第十六章:新的挑战
静室中的日子,因那次“小试牛刀”而有了微妙的不同。纳元珠的气息在体内循环得更加顺畅,观星图上那些原本晦涩的符号,似乎也因实践而多了一分可被理解的“质感”。我甚至能感觉到,檀中穴那个最初的节点,正缓慢而坚定地向四周辐射出更多纤细的灵脉连线,如同树根在黑暗中悄然蔓延。
然而,平静的水面下,暗流从未止息。
通过玉门那偶尔建立的、极其短暂的感知连接,我对外界的情况有了更零碎却也更清晰的了解。那日山坳中遇险的,似乎是一队深入山脉采药的药农。他们侥幸逃脱后,将遭遇猛兽却又莫名惊退的经历传了出去。流言在山脚附近的村落和小镇里发酵,逐渐演变成“山中隐有灵兽守护”或“神秘高人暗中出手”的传说。
这传说本身无害,甚至带着一丝朴素的感恩。但它像投入湖面的石子,终究引起了某些存在的注意。

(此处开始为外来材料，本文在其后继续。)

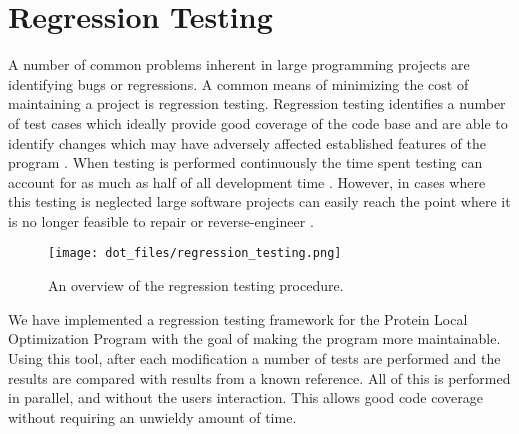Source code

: \section{Regression Testing}
\label{section:unsorted/regression_testing}
A number of common problems inherent in large programming projects are identifying bugs or regressions. 
A common means of minimizing the cost of maintaining a project is regression testing.
Regression testing identifies a number of test cases which ideally provide good coverage of the code base and are able to identify changes which may have adversely affected established features of the program \cite{wong1997study}.
When testing is performed continuously the time spent testing can account for as much as half of all development time \cite{leung1989insights}.
However, in cases where this testing is neglected large software projects can easily reach the point where it is no longer feasible to repair or reverse-engineer \cite{weide1995reverse}.

\begin{figure}[h]
\centering
\texttt{[image: dot\_files/regression\_testing.png]}
\caption{An overview of the regression testing procedure.}
\label{figure:regression_testing_flowchart}
\end{figure}

We have implemented a regression testing framework for the Protein Local Optimization Program with the goal of making the program more maintainable.
Using this tool, after each modification a number of tests are performed and the results are compared with results from a known reference.
All of this is performed in parallel, and without the users interaction.
This allows good code coverage without requiring an unwieldy amount of time.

我“听”到,那些原本在较远处徘徊搜索的、属于流云剑宗的锐利气息,活动得更加频繁了。他们似乎调整了策略,不再漫无目的地拉网,而是开始有重点地探查那些传出“异闻”的区域。其中一股气息,甚至数次接近到我所在静室上方的山体附近,最近的一次,我甚至能模糊感知到他们用某种法器扫描岩层的灵力波动。
静室的隐匿之能确实非凡,那些扫描如同微风拂过坚石,未能留下任何痕迹。但那种被窥探、被逼近的感觉,像一根逐渐收紧的绳索,勒得人喘不过气。
更让我心头沉重的是另一件事。
随着对观星图参悟的深入,以及体内混沌灵脉的初步成型,我遇到了一个意料之中却又令人焦躁的瓶颈。
混沌灵脉的“生长”速度,明显慢了下来。纳元珠提供的本源气息依旧精纯温和,但就像浇灌一片过于贫瘠和特殊的土地,水分渗透得极慢,滋养的效果也越来越不明显。观星图后续的脉络走向和节点开启,需要更强大的精神力和更精微的气息操控才能解读、引动,而我目前的水准,卡在了一个尴尬的门槛前。
卷轴碎片中提到的“源初之息”点醒,“万象归流”梳理,我连边都没摸到。现在的我,充其量只是让沉寂的灵脉“苏醒”并“显形”了一小部分,距离真正“觉醒”天赋,掌控混沌之力,还差着十万八千里。
没有功法,没有前辈指点,全凭自己摸索和古老器物的辅助。这条路,越往前走,越是迷雾重重,岔道丛生。一步踏错,可能就前功尽弃,甚至万劫不复。卷轴中那些关于“走火入魔”、“灵脉崩解”的警告,并非虚言恫吓,而是悬在头顶的利剑。
修炼遇到了瓶颈,外有追兵步步紧逼。双重压力之下,静室不再仅仅是安全的避风港,也开始像一座无形的囚笼,困住了我的身体,也困住了前进的可能。
我不能一直躲在这里。纳元珠的能量并非无穷无尽,我能感觉到它内部流转的混沌雾气比最初稀薄了一丝。观星图也需要更多的实践和印证,闭门造车终有极限。最重要的是,流云剑宗的人不会永远找不到线索。一旦他们确定这片区域有古怪,加大力度,甚至请动更高阶的修士,静室能否一直瞒天过海,我毫无把握。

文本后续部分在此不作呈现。